*** Opening of PROVIDED DATA ***

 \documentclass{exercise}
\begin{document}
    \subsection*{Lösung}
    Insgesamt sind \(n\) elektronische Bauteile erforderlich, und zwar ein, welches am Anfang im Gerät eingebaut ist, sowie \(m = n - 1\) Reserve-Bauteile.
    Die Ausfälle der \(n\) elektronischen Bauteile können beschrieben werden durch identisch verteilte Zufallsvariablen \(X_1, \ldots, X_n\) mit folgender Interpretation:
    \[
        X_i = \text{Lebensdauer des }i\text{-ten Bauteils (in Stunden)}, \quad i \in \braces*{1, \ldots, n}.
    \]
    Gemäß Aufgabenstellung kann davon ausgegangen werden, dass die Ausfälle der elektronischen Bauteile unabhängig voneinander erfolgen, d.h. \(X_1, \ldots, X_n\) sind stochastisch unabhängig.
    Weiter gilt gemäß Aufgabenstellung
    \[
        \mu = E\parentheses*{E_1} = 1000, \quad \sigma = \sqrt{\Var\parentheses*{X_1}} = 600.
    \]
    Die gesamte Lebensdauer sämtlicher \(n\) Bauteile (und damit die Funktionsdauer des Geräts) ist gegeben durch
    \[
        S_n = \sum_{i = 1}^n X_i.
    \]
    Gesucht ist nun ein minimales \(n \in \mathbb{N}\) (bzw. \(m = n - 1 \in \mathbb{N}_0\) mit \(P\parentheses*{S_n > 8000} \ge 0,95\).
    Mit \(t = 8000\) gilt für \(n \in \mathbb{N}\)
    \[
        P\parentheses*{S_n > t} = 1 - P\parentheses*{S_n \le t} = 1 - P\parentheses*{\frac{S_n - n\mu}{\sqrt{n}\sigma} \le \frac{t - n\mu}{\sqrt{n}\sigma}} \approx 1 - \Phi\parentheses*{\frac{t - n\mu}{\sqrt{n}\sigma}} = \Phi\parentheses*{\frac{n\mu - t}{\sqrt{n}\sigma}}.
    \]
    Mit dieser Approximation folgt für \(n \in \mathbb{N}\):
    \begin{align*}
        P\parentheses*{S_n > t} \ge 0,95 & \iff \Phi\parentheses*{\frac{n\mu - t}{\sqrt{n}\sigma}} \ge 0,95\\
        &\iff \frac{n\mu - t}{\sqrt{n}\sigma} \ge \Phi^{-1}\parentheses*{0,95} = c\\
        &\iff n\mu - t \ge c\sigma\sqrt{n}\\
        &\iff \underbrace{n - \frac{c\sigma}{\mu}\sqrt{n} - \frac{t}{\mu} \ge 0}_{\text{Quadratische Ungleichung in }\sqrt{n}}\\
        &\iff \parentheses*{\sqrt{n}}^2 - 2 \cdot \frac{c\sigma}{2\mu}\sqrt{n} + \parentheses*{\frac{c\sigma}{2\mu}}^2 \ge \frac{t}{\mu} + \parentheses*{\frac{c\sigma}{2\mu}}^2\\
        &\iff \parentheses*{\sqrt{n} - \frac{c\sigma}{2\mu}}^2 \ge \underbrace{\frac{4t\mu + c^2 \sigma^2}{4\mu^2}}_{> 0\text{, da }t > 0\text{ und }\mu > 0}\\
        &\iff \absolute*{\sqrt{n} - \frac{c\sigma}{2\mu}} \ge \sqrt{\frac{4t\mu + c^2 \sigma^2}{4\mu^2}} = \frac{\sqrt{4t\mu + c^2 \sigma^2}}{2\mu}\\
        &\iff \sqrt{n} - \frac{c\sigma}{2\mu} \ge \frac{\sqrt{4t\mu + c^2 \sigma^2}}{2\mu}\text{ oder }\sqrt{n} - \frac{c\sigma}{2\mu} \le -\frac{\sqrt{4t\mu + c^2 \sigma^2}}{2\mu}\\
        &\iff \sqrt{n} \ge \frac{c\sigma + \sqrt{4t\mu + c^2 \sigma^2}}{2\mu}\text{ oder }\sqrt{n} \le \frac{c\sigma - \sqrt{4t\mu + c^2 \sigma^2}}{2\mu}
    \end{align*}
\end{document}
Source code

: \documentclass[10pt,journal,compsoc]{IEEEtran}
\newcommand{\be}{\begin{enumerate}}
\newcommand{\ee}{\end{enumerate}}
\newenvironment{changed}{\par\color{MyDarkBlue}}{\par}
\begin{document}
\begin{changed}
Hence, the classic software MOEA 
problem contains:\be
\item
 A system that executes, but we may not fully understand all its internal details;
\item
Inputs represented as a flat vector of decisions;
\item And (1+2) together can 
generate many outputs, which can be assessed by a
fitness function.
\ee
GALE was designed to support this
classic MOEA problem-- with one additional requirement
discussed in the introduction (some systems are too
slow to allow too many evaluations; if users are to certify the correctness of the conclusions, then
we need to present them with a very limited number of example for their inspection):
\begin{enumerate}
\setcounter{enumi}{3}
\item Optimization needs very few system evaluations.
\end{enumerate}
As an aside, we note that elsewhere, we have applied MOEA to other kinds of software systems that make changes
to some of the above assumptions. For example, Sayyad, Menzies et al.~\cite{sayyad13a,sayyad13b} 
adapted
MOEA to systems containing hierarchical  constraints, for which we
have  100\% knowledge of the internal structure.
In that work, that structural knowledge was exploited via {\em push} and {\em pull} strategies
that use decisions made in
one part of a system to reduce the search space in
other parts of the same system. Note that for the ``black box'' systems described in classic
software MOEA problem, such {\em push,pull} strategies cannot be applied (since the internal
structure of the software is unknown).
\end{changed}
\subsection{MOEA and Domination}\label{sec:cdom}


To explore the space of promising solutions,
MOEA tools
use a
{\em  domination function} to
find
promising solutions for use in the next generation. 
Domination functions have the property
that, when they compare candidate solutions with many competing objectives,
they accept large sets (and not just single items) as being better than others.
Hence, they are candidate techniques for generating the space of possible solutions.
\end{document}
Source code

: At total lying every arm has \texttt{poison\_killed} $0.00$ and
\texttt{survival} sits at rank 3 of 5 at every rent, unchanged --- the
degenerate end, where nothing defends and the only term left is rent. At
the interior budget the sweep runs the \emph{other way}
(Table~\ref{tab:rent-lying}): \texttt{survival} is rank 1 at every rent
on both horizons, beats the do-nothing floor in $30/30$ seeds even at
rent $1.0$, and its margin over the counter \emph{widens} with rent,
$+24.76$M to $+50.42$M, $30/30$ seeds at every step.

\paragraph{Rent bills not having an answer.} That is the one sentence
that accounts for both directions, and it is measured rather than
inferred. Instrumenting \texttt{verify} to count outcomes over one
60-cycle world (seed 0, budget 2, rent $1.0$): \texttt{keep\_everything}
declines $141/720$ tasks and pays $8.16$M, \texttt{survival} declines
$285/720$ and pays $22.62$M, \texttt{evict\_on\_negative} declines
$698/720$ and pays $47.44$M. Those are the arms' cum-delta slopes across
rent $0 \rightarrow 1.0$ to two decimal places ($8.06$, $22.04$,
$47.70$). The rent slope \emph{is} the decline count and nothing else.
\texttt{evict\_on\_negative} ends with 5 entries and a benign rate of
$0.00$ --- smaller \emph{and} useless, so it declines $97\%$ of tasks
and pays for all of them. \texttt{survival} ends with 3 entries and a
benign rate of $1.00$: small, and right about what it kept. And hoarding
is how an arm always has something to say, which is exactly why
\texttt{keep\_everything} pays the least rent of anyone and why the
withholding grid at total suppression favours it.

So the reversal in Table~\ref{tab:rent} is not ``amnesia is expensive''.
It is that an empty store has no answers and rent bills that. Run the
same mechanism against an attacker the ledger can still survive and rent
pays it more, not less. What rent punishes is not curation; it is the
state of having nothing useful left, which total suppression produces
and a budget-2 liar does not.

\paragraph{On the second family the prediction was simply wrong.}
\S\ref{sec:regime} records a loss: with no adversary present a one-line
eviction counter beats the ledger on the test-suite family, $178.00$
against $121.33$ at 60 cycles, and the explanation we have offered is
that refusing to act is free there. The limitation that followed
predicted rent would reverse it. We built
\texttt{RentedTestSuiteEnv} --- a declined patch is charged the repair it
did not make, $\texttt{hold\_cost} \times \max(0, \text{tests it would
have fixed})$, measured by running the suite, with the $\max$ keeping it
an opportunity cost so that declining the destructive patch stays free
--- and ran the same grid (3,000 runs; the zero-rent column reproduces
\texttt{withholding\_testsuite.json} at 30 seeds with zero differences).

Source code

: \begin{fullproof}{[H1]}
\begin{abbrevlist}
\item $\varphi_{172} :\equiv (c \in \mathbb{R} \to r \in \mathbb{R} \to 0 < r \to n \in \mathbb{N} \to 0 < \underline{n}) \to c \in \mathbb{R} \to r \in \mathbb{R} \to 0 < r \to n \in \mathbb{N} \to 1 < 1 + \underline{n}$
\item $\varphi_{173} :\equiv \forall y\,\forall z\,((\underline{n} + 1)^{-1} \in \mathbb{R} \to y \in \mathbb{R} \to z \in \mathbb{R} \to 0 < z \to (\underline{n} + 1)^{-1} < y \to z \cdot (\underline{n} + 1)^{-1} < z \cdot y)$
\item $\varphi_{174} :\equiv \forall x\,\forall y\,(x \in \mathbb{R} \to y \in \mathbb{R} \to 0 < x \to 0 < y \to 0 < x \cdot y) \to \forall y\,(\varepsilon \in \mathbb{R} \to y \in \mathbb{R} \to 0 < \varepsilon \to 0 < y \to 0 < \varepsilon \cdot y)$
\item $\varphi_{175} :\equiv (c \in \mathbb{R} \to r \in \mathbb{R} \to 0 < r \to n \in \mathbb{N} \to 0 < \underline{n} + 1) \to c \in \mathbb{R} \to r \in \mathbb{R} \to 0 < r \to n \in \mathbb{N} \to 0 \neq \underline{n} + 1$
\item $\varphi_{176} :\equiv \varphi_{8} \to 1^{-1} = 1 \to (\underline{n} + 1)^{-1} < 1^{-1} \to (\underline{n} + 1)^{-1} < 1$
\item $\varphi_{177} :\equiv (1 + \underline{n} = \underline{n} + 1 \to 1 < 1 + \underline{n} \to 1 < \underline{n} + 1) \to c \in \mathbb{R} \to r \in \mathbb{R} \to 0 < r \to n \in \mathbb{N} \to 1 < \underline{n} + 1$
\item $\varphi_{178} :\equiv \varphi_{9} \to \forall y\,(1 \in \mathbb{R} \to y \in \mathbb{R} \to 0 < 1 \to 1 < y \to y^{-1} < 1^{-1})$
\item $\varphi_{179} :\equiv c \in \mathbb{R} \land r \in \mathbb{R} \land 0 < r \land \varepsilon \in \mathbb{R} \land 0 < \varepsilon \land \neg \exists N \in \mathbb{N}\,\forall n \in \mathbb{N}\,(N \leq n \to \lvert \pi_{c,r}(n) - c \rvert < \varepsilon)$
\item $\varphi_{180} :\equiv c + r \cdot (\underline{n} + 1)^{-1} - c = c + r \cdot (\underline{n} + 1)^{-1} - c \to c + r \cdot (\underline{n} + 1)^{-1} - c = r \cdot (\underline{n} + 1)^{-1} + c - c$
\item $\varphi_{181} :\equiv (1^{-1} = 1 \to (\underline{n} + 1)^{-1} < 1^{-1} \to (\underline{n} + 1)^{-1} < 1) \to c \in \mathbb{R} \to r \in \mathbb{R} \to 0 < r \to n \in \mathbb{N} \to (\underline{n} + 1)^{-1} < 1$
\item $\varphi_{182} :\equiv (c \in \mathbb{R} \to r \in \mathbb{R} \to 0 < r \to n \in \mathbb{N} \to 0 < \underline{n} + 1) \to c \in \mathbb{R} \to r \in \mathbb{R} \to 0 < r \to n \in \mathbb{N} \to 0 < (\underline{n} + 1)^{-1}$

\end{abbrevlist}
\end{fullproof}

*** Close of PROVIDED DATA ***

Search the entries for "oder" and show every line that has it.

        &\iff \sqrt{n} - \frac{c\sigma}{2\mu} \ge \frac{\sqrt{4t\mu + c^2 \sigma^2}}{2\mu}\text{ oder }\sqrt{n} - \frac{c\sigma}{2\mu} \le -\frac{\sqrt{4t\mu + c^2 \sigma^2}}{2\mu}\\
        &\iff \sqrt{n} \ge \frac{c\sigma + \sqrt{4t\mu + c^2 \sigma^2}}{2\mu}\text{ oder }\sqrt{n} \le \frac{c\sigma - \sqrt{4t\mu + c^2 \sigma^2}}{2\mu}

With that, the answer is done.